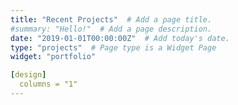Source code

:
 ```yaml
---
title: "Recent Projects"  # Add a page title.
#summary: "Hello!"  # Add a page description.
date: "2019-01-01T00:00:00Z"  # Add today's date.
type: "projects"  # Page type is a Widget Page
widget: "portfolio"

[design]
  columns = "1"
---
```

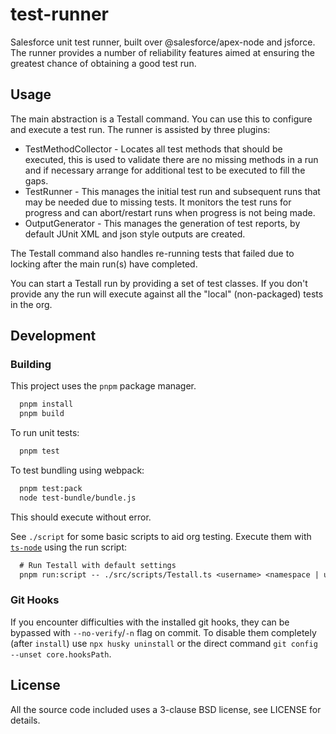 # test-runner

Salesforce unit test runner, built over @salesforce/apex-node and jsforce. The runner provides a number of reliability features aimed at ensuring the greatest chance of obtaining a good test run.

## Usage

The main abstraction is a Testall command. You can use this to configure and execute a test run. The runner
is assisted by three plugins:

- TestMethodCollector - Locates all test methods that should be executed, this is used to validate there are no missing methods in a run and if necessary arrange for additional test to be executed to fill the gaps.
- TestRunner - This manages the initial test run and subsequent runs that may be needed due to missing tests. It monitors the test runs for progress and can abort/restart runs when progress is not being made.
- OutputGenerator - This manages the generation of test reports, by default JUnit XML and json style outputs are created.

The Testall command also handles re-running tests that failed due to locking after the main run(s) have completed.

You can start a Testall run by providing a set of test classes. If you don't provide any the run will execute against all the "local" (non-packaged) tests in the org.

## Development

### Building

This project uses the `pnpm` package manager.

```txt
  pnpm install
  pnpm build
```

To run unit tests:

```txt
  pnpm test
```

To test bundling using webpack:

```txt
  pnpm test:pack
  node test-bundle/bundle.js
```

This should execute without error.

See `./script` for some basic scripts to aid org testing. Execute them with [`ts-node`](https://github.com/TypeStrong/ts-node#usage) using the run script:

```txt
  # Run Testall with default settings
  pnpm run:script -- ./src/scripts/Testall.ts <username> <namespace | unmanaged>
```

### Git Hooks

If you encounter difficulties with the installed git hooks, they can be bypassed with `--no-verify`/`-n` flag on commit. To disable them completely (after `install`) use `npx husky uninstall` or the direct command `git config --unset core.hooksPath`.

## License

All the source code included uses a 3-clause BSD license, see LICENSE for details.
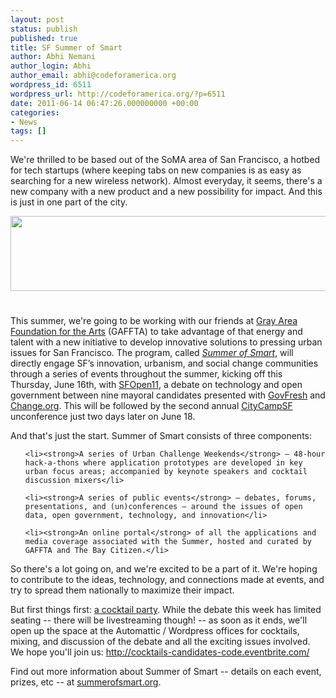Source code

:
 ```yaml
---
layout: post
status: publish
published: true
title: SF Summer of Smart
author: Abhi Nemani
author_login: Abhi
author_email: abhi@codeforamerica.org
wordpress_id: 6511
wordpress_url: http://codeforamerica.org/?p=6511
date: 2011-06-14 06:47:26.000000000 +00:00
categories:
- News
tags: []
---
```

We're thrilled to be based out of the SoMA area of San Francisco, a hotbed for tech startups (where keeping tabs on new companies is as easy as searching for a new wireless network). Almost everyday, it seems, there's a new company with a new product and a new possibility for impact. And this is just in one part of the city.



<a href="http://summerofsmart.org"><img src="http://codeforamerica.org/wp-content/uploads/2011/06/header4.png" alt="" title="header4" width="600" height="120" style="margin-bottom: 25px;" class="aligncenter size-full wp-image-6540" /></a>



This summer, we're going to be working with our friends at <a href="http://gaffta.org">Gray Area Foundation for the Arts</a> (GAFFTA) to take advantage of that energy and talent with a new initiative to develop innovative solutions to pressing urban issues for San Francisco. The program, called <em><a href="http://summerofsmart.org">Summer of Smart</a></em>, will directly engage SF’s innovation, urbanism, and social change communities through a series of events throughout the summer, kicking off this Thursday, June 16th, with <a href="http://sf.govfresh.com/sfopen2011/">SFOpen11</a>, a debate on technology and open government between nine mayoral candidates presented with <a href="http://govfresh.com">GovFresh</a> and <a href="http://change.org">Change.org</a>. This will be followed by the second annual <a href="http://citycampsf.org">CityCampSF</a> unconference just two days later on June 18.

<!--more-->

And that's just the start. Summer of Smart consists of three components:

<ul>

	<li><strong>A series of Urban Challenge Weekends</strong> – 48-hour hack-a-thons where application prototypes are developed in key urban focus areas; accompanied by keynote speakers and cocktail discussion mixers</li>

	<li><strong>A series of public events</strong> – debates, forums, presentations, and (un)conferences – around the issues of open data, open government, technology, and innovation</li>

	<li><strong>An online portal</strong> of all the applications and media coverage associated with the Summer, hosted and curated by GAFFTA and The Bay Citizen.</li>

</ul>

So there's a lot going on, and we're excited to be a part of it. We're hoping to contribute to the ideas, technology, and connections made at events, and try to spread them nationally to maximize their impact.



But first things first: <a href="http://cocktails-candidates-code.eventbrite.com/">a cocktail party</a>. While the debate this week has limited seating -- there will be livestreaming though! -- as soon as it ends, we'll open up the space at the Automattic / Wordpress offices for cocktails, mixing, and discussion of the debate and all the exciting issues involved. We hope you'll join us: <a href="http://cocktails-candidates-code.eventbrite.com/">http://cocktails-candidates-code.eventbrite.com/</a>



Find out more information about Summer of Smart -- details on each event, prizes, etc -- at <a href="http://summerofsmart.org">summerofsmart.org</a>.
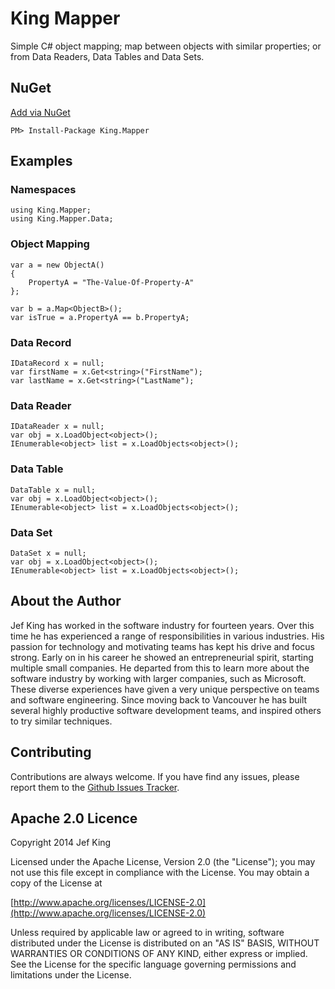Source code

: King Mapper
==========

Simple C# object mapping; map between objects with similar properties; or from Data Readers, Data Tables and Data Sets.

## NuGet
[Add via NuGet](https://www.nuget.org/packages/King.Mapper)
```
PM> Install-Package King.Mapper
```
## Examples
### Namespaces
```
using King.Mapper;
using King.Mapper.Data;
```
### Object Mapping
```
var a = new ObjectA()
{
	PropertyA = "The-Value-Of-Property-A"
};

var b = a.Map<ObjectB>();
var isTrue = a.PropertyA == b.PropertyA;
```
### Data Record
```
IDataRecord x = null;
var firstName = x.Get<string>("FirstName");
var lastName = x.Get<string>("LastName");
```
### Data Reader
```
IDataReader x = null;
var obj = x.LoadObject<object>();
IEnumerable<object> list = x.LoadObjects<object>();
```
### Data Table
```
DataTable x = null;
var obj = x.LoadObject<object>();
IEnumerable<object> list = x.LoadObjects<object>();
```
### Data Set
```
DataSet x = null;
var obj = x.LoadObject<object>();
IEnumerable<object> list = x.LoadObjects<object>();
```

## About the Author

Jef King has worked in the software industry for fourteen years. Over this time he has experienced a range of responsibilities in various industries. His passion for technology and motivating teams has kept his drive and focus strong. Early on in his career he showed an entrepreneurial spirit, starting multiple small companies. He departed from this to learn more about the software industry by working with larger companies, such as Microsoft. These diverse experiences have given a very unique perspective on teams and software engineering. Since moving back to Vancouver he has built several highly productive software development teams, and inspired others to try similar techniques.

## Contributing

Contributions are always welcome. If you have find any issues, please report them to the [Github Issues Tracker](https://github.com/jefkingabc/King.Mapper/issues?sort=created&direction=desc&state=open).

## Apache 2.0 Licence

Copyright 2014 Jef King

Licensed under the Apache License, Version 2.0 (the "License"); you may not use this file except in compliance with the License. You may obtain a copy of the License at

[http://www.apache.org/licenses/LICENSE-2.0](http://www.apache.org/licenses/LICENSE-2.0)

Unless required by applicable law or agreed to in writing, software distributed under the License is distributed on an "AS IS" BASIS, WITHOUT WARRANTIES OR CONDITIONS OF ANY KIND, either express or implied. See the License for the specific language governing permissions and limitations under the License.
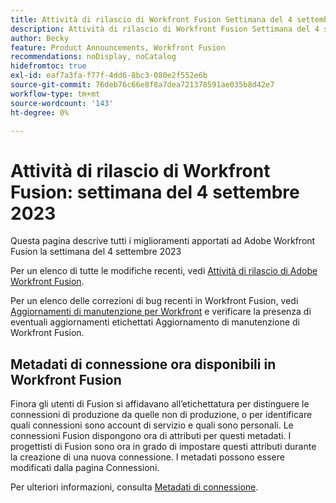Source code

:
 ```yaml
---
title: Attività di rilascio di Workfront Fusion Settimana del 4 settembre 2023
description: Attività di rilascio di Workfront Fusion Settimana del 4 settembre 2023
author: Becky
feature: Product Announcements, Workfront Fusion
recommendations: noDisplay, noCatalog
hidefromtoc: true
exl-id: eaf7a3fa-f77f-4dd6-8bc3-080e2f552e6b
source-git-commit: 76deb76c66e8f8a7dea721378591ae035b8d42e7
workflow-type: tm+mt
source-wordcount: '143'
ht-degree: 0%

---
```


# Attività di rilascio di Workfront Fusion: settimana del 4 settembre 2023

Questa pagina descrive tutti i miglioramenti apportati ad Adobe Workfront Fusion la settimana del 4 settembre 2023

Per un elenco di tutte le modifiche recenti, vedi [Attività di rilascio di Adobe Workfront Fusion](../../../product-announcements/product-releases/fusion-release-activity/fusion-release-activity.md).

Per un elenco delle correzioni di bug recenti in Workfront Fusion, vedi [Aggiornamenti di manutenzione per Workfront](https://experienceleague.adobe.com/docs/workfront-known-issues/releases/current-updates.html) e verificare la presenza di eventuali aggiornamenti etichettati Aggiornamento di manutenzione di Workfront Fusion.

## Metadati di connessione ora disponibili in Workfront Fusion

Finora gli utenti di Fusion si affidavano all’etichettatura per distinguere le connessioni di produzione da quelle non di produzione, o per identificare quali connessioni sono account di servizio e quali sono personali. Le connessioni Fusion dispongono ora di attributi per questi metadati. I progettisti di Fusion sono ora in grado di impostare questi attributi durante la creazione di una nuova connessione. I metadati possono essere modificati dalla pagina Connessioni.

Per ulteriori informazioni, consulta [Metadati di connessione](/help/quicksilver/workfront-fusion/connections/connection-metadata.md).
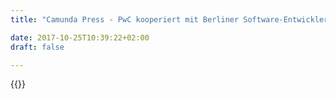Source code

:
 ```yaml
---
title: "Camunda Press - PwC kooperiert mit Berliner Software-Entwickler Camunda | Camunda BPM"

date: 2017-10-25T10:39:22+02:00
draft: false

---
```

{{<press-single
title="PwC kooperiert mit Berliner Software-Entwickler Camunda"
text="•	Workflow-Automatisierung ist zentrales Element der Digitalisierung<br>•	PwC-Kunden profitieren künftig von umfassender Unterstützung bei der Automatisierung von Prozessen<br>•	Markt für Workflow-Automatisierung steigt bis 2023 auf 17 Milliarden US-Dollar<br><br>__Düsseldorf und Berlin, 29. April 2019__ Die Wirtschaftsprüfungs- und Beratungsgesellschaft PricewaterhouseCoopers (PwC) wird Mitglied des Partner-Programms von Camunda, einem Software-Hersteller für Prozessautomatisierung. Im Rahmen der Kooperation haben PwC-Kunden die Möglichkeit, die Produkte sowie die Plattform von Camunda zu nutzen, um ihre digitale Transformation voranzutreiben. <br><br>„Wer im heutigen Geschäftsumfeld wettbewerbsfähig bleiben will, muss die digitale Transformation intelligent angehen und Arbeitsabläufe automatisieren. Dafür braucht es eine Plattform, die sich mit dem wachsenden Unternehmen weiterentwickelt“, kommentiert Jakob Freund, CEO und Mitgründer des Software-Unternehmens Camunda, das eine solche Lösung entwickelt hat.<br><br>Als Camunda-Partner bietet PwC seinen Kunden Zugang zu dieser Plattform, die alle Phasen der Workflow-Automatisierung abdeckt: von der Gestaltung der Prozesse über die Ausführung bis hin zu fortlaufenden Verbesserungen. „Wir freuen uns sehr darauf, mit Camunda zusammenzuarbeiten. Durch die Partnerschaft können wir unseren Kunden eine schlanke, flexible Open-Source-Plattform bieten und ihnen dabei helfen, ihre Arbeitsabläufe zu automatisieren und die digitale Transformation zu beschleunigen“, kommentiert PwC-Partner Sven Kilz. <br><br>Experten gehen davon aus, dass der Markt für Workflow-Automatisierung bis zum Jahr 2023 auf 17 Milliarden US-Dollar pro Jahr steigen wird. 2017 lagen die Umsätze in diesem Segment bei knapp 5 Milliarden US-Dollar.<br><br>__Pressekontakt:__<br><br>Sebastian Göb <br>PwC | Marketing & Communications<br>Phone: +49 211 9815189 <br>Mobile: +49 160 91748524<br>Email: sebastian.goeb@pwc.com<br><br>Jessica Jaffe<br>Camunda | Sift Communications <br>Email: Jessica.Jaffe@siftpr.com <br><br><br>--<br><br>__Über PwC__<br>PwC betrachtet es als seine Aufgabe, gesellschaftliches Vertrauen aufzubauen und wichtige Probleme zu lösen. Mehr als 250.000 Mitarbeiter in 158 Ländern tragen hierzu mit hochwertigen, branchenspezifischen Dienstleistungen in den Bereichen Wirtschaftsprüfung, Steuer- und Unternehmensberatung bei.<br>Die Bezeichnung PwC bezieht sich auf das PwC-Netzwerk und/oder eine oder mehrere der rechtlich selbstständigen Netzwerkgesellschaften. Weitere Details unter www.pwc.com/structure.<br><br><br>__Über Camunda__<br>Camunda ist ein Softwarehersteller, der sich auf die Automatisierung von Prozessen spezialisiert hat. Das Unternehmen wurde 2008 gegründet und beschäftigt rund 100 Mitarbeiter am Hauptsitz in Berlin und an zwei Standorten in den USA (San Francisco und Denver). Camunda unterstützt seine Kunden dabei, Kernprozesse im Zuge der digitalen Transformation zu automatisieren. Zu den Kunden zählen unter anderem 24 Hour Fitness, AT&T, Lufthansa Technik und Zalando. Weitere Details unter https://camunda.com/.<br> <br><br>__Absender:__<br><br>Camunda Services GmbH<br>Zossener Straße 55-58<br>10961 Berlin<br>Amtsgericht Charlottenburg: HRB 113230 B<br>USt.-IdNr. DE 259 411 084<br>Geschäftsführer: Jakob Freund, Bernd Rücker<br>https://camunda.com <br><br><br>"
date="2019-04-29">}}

◆ What is expected ◆
The expected answer is every line in the data above that carries the string "built".

◆ Result of this exercise ◆
Salesforce unit test runner, built over @salesforce/apex-node and jsforce. The runner provides a number of reliability features aimed at ensuring the greatest chance of obtaining a good test run.
Jef King has worked in the software industry for fourteen years. Over this time he has experienced a range of responsibilities in various industries. His passion for technology and motivating teams has kept his drive and focus strong. Early on in his career he showed an entrepreneurial spirit, starting multiple small companies. He departed from this to learn more about the software industry by working with larger companies, such as Microsoft. These diverse experiences have given a very unique perspective on teams and software engineering. Since moving back to Vancouver he has built several highly productive software development teams, and inspired others to try similar techniques.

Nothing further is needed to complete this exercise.